New Scientist is a good place to check daily for science-related news of all kinds, including stories on climate change the regular media doesn't have a lot of space for. This will be a quick post on several recent stories that should give pause....
Arctic sea ice may have passed crucial tipping point - and we're going to be finding out just what that means the hard way.
Elsewhere at the conference, Euan Nisbet of Royal Holloway, University of London, offered one particularly scary consequence of Arctic warming. He warned on Tuesday that warming ocean currents east of Greenland were melting ice in the seabed.
This could trigger landslides on steep submarine slopes in the area, unleashing tsunamis capable of hitting the UK, and releasing buried methane that could amplify global warming. Something similar happened off Norway 8000 years ago in a similar geological setting, Nisbet told New Scientist.
Has global warming brought an early summer to the US? While some areas of the country got hit with lots of snow, things have been strange elsewhere.
"The duration, areal size, and intensity of the 'summer in March' heat wave are simply off-scale," says Jeff Masters of the Weather Underground. "The event ranks as one of North America's most extraordinary weather events in recorded history." New Scientist takes a closer look.
Methane cuts could delay climate change by 15 years This is potentially good news - IF we act on it. It's not all about carbon dioxide. But keep in mind, this is still about buying time.
He [Peter Cox at the University of Exeter, UK] told the conference that a 40 per cent reduction in human-caused methane emissions would permit the release of an extra 500 gigatonnes of CO2 - a third more than previously thought - before we exceeded 2 °C warming. "That is a 15-year breathing space at current CO2 emission rates," says Cox, who admits there are uncertainties in his calculations.
"It looks extremely unlikely that we can stop global warming at 2 °C just by reducing CO2 emissions," he told New Scientist. "That probably requires peaking emissions by 2020. But drastic action on methane would make the task much more feasible."
Going green won't kill jobs during hard times This is the kind of commentary that terrifies the right wing - especially when now is the best time to go green while the economy is still weak.
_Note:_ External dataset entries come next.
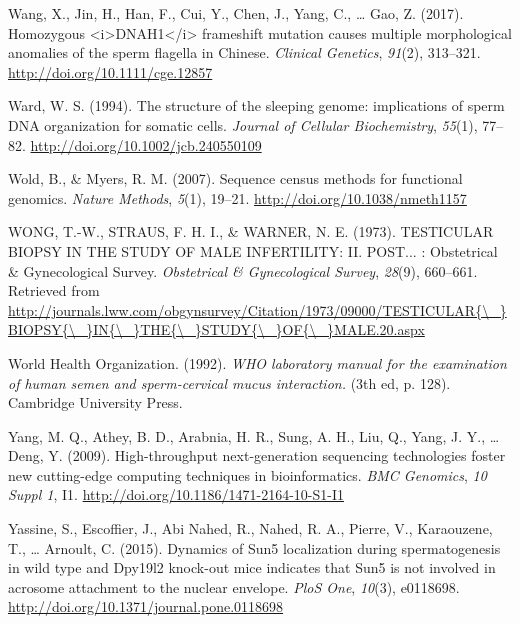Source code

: \documentclass[12pt,twoside]{reedthesis}
\theoremstyle{definition}
\theoremstyle{definition}
\theoremstyle{remark}
\begin{document}
  \hypertarget{ref-Wang2017}{}
  Wang, X., Jin, H., Han, F., Cui, Y., Chen, J., Yang, C., \ldots{} Gao,
  Z. (2017). Homozygous
  \textless{}i\textgreater{}DNAH1\textless{}/i\textgreater{} frameshift
  mutation causes multiple morphological anomalies of the sperm flagella
  in Chinese. \emph{Clinical Genetics}, \emph{91}(2), 313--321.
  \url{http://doi.org/10.1111/cge.12857}
  
  \hypertarget{ref-Ward1994}{}
  Ward, W. S. (1994). The structure of the sleeping genome: implications
  of sperm DNA organization for somatic cells. \emph{Journal of Cellular
  Biochemistry}, \emph{55}(1), 77--82.
  \url{http://doi.org/10.1002/jcb.240550109}
  
  \hypertarget{ref-Wold2007}{}
  Wold, B., \& Myers, R. M. (2007). Sequence census methods for functional
  genomics. \emph{Nature Methods}, \emph{5}(1), 19--21.
  \url{http://doi.org/10.1038/nmeth1157}
  
  \hypertarget{ref-WONG1973}{}
  WONG, T.-W., STRAUS, F. H. I., \& WARNER, N. E. (1973). TESTICULAR
  BIOPSY IN THE STUDY OF MALE INFERTILITY: II. POST... : Obstetrical \&
  Gynecological Survey. \emph{Obstetrical \& Gynecological Survey},
  \emph{28}(9), 660--661. Retrieved from
  \href{http://journals.lww.com/obgynsurvey/Citation/1973/09000/TESTICULAR\%7B/_\%7DBIOPSY\%7B/_\%7DIN\%7B/_\%7DTHE\%7B/_\%7DSTUDY\%7B/_\%7DOF\%7B/_\%7DMALE.20.aspx}{http://journals.lww.com/obgynsurvey/Citation/1973/09000/TESTICULAR\{\textbackslash{}\_\}BIOPSY\{\textbackslash{}\_\}IN\{\textbackslash{}\_\}THE\{\textbackslash{}\_\}STUDY\{\textbackslash{}\_\}OF\{\textbackslash{}\_\}MALE.20.aspx}
  
  \hypertarget{ref-WorldHealthOrganization1992}{}
  World Health Organization. (1992). \emph{WHO laboratory manual for the
  examination of human semen and sperm-cervical mucus interaction.} (3th
  ed, p. 128). Cambridge University Press.
  
  \hypertarget{ref-Yang2009}{}
  Yang, M. Q., Athey, B. D., Arabnia, H. R., Sung, A. H., Liu, Q., Yang,
  J. Y., \ldots{} Deng, Y. (2009). High-throughput next-generation
  sequencing technologies foster new cutting-edge computing techniques in
  bioinformatics. \emph{BMC Genomics}, \emph{10 Suppl 1}, I1.
  \url{http://doi.org/10.1186/1471-2164-10-S1-I1}
  
  \hypertarget{ref-Yassine2015}{}
  Yassine, S., Escoffier, J., Abi Nahed, R., Nahed, R. A., Pierre, V.,
  Karaouzene, T., \ldots{} Arnoult, C. (2015). Dynamics of Sun5
  localization during spermatogenesis in wild type and Dpy19l2 knock-out
  mice indicates that Sun5 is not involved in acrosome attachment to the
  nuclear envelope. \emph{PloS One}, \emph{10}(3), e0118698.
  \url{http://doi.org/10.1371/journal.pone.0118698}
  
\end{document}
So when the economy is behaving well, environmental regulatory changes are generally irrelevant to job growth. But when the economy is not functioning well, regulatory changes are very likely to create jobs.
There are three reasons for this. First, investments in pollution abatement and control do not threaten to crowd out other investments by monopolising scarce financial capital and hence pushing up interest rates. Financial capital is not scarce during recessions, but opportunities to undertake real investment projects are.
Second, increases in energy costs following the implementation of new rules are unlikely to be passed on to consumers. With lots of excess supply around, firms are not in the position to raise the price of their goods without worrying about the effects on demand. Further, profit margins in the US corporate sector are at a 45-year high, meaning that increased costs can easily be absorbed by companies through reduced profits. Empirical research shows that high profit margins do indeed provide such buffers against price increases.
Lastly, the boost to employment provided by new investments accompanied by muted price responses will not be neutralised by the Federal Reserve, at least not in the next few years, as it has committed to holding interest rates low until unemployment returns to more normal levels.
US scepticism – it's been a long time coming The anti-science voices on the right are not new according to this piece, but they're getting louder.
From Rick Santorum's assertion that global warming is a "hoax" to Rick Perry's support for intelligent design, the current Republican presidential primary season has sometimes seemed like a science-free zone.
But far from being a recent phenomenon, such comments reflect distrust in science among American conservatives that has been building steadily in recent decades. So says Gordon Gauchat of the University of North Carolina at Chapel Hill, who has analysed results from the General Social Survey, which regularly quizzes a representative sample of US adults.
In 1974, those who described themselves as conservatives placed as much trust in science as self-described liberals. But while trust has remained strong among liberals, for conservatives it has gradually declined.
Quite simply, what science is telling us about global climate change calls for action on a scale that can only be implemented through the dreaded "Big Government" - and rather than face up to that necessity, conservatives are determined to discredit science instead for ideological reasons.
It would be nice if anyone was talking about this, wouldn't it?